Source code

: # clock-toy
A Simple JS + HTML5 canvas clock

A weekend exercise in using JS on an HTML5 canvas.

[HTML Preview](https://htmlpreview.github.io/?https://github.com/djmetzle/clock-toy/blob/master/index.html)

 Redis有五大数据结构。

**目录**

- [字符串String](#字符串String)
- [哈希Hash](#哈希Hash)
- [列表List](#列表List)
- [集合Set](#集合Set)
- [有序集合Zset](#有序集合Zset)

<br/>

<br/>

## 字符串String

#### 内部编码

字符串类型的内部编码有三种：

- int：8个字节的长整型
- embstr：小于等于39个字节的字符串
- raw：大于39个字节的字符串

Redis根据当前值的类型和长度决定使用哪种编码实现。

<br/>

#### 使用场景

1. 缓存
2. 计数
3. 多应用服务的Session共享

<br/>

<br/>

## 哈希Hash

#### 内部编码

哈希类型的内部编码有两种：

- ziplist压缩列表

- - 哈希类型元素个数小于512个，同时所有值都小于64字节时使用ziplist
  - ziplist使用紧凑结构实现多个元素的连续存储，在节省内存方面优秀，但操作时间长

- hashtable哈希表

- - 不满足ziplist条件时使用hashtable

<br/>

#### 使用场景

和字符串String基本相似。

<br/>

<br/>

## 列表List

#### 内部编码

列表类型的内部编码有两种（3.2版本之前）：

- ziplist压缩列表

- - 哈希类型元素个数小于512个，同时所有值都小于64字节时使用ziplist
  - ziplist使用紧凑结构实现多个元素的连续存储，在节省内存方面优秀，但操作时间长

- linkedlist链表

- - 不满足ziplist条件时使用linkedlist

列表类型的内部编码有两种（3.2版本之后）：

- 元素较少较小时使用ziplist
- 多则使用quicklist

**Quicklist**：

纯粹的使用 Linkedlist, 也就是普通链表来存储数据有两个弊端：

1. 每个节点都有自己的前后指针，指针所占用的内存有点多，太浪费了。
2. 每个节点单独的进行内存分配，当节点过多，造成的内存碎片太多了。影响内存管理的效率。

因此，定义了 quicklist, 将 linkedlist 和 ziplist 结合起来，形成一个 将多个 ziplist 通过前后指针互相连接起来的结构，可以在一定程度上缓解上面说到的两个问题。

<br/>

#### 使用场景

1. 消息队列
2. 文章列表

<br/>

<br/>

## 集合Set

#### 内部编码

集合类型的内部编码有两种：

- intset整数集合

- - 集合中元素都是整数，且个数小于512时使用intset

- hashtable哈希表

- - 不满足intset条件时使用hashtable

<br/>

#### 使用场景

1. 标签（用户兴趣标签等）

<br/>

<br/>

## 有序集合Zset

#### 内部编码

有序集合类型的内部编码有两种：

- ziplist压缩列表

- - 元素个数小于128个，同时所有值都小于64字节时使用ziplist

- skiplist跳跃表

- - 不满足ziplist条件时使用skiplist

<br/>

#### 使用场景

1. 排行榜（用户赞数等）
- - - - -
Work item - Reproduce the listing word for word from its first line up to and including the line with "- intset整数集合". Give no other lines.

Solved exercise -
Source code

: # clock-toy
A Simple JS + HTML5 canvas clock

A weekend exercise in using JS on an HTML5 canvas.

[HTML Preview](https://htmlpreview.github.io/?https://github.com/djmetzle/clock-toy/blob/master/index.html)

 Redis有五大数据结构。

**目录**

- [字符串String](#字符串String)
- [哈希Hash](#哈希Hash)
- [列表List](#列表List)
- [集合Set](#集合Set)
- [有序集合Zset](#有序集合Zset)

<br/>

<br/>

## 字符串String

#### 内部编码

字符串类型的内部编码有三种：

- int：8个字节的长整型
- embstr：小于等于39个字节的字符串
- raw：大于39个字节的字符串

Redis根据当前值的类型和长度决定使用哪种编码实现。

<br/>

#### 使用场景

1. 缓存
2. 计数
3. 多应用服务的Session共享

<br/>

<br/>

## 哈希Hash

#### 内部编码

哈希类型的内部编码有两种：

- ziplist压缩列表

- - 哈希类型元素个数小于512个，同时所有值都小于64字节时使用ziplist
  - ziplist使用紧凑结构实现多个元素的连续存储，在节省内存方面优秀，但操作时间长

- hashtable哈希表

- - 不满足ziplist条件时使用hashtable

<br/>

#### 使用场景

和字符串String基本相似。

<br/>

<br/>

## 列表List

#### 内部编码

列表类型的内部编码有两种（3.2版本之前）：

- ziplist压缩列表

- - 哈希类型元素个数小于512个，同时所有值都小于64字节时使用ziplist
  - ziplist使用紧凑结构实现多个元素的连续存储，在节省内存方面优秀，但操作时间长

- linkedlist链表

- - 不满足ziplist条件时使用linkedlist

列表类型的内部编码有两种（3.2版本之后）：

- 元素较少较小时使用ziplist
- 多则使用quicklist

**Quicklist**：

纯粹的使用 Linkedlist, 也就是普通链表来存储数据有两个弊端：

1. 每个节点都有自己的前后指针，指针所占用的内存有点多，太浪费了。
2. 每个节点单独的进行内存分配，当节点过多，造成的内存碎片太多了。影响内存管理的效率。

因此，定义了 quicklist, 将 linkedlist 和 ziplist 结合起来，形成一个 将多个 ziplist 通过前后指针互相连接起来的结构，可以在一定程度上缓解上面说到的两个问题。

<br/>

#### 使用场景

1. 消息队列
2. 文章列表

<br/>

<br/>

## 集合Set

#### 内部编码

集合类型的内部编码有两种：

- intset整数集合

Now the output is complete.